Instructions to follow:
The answer must reproduce all of the data below exactly and contain no images.

Records provided Block Start

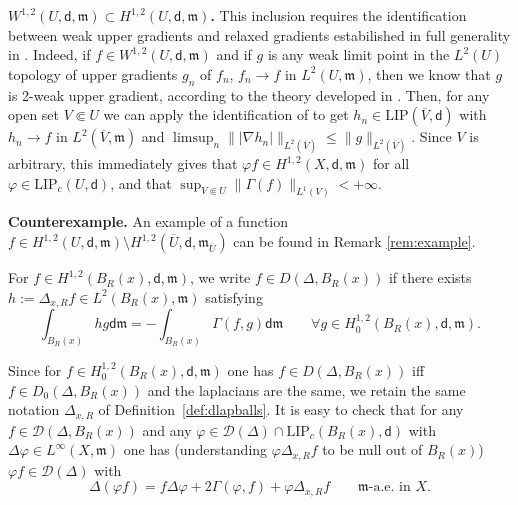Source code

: \documentclass[a4paper,11pt,reqno]{article}
\numberwithin{equation}{section}
\theoremstyle{plain}
\theoremstyle{definition}
\theoremstyle{remark}
\let\altphi\phi
\let\phi\varphi
\let\varphi\altphi
\let\altphi\undefined
\newcommand{\dist}{\mathsf{d}}
\newcommand{\meas}{\mathfrak{m}}
\begin{document}
{\begin{remark}
\smallskip
\noindent
{\bf $W^{1,2}(U,\dist,\meas)\subset H^{1,2}(U,\dist,\meas)$.} This inclusion requires the identification between weak
upper gradients and relaxed gradients estabilished in full generality in \cite{AmbrosioGigliSavare13}. Indeed, if $f\in W^{1,2}(U,\dist,\meas)$
and if $g$ is any weak limit point in the $L^2(U)$ topology of upper gradients $g_n$ of $f_n$, $f_n\to f$ in $L^2(U,\meas)$,
then we know that $g$ is 2-weak upper gradient, according to the theory developed in \cite{Shanmugalingam}. Then, for any open
set $V\Subset U$ we can apply the identification of \cite{AmbrosioGigliSavare13} to get $h_n\in\mathrm{LIP}(\overline{V},\dist)$ with $h_n\to f$
in $L^2(\overline{V},\meas)$ and $\limsup_n\||\nabla h_n|\|_{L^2(\overline{V})}\leq \|g\|_{L^2(\overline{V})}$.
Since $V$ is arbitrary, this immediately gives that $\phi f\in H^{1,2}(X,\dist,\meas)$ for all $\phi\in\mathrm{LIP}_c(U,\dist)$,
and that $\sup_{V\Subset U}\|\Gamma(f)\|_{L^1(V)}<+\infty$.

\smallskip
\noindent
{\bf Counterexample.} An example of a function $f\in  H^{1,2}(U,\dist,\meas)\setminus H^{1,2}(\overline{U},\dist,\meas_{\overline{U}})$ can be found in Remark \ref{rem:example}.
\end{remark}



\begin{definition}
For $f \in H^{1, 2}(B_R(x), \dist, \meas)$, we write $f\in D(\Delta, B_R(x))$ if there exists 
$h:=\Delta_{x,R}f\in L^2(B_R(x),\meas)$  satisfying
$$
\int_{B_R(x)} hg\dist\meas=-\int_{B_R(x)} \Gamma(f, g) \dist\meas \qquad
\forall g\in H^{1,2}_0(B_R(x),\dist,\meas).
$$
\end{definition}

Since for $f \in H^{1, 2}_0(B_R(x), \dist, \meas)$ one has $f\in D(\Delta, B_R(x))$ iff
$f\in D_0(\Delta,B_R(x))$ and the laplacians are the same, we retain the same notation $\Delta_{x,R}$
of Definition~\ref{def:dlapballs}.
It is easy to check that for any $f \in \mathcal{D}(\Delta, B_R(x))$ and any 
$\phi \in \mathcal{D}(\Delta ) \cap \mathrm{LIP}_c(B_R(x), \dist)$ with $\Delta \phi \in L^{\infty}(X, \meas)$
one has (understanding $\phi\Delta_{x,R}f$ to be null out of $B_R(x)$)
$\phi f \in \mathcal{D}(\Delta )$ with
\begin{equation}\label{eq:local to global}
\Delta (\phi f)=f\Delta \phi +2\Gamma( \phi,f) +\phi \Delta_{x,R} f
\qquad\text{$\meas$-a.e. in $X$.}
\end{equation}

}
\end{document}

Records provided Block End

Finished exercise:
Source code

: \documentclass[a4paper,11pt,reqno]{article}
\numberwithin{equation}{section}
\theoremstyle{plain}
\theoremstyle{definition}
\theoremstyle{remark}
\let\altphi\phi
\let\phi\varphi
\let\varphi\altphi
\let\altphi\undefined
\newcommand{\dist}{\mathsf{d}}
\newcommand{\meas}{\mathfrak{m}}
\begin{document}
{\begin{remark}
\smallskip
\noindent
{\bf $W^{1,2}(U,\dist,\meas)\subset H^{1,2}(U,\dist,\meas)$.} This inclusion requires the identification between weak
upper gradients and relaxed gradients estabilished in full generality in \cite{AmbrosioGigliSavare13}. Indeed, if $f\in W^{1,2}(U,\dist,\meas)$
and if $g$ is any weak limit point in the $L^2(U)$ topology of upper gradients $g_n$ of $f_n$, $f_n\to f$ in $L^2(U,\meas)$,
then we know that $g$ is 2-weak upper gradient, according to the theory developed in \cite{Shanmugalingam}. Then, for any open
set $V\Subset U$ we can apply the identification of \cite{AmbrosioGigliSavare13} to get $h_n\in\mathrm{LIP}(\overline{V},\dist)$ with $h_n\to f$
in $L^2(\overline{V},\meas)$ and $\limsup_n\||\nabla h_n|\|_{L^2(\overline{V})}\leq \|g\|_{L^2(\overline{V})}$.
Since $V$ is arbitrary, this immediately gives that $\phi f\in H^{1,2}(X,\dist,\meas)$ for all $\phi\in\mathrm{LIP}_c(U,\dist)$,
and that $\sup_{V\Subset U}\|\Gamma(f)\|_{L^1(V)}<+\infty$.

\smallskip
\noindent
{\bf Counterexample.} An example of a function $f\in  H^{1,2}(U,\dist,\meas)\setminus H^{1,2}(\overline{U},\dist,\meas_{\overline{U}})$ can be found in Remark \ref{rem:example}.
\end{remark}



\begin{definition}
For $f \in H^{1, 2}(B_R(x), \dist, \meas)$, we write $f\in D(\Delta, B_R(x))$ if there exists 
$h:=\Delta_{x,R}f\in L^2(B_R(x),\meas)$  satisfying
$$
\int_{B_R(x)} hg\dist\meas=-\int_{B_R(x)} \Gamma(f, g) \dist\meas \qquad
\forall g\in H^{1,2}_0(B_R(x),\dist,\meas).
$$
\end{definition}

Since for $f \in H^{1, 2}_0(B_R(x), \dist, \meas)$ one has $f\in D(\Delta, B_R(x))$ iff
$f\in D_0(\Delta,B_R(x))$ and the laplacians are the same, we retain the same notation $\Delta_{x,R}$
of Definition~\ref{def:dlapballs}.
It is easy to check that for any $f \in \mathcal{D}(\Delta, B_R(x))$ and any 
$\phi \in \mathcal{D}(\Delta ) \cap \mathrm{LIP}_c(B_R(x), \dist)$ with $\Delta \phi \in L^{\infty}(X, \meas)$
one has (understanding $\phi\Delta_{x,R}f$ to be null out of $B_R(x)$)
$\phi f \in \mathcal{D}(\Delta )$ with
\begin{equation}\label{eq:local to global}
\Delta (\phi f)=f\Delta \phi +2\Gamma( \phi,f) +\phi \Delta_{x,R} f
\qquad\text{$\meas$-a.e. in $X$.}
\end{equation}

}
\end{document}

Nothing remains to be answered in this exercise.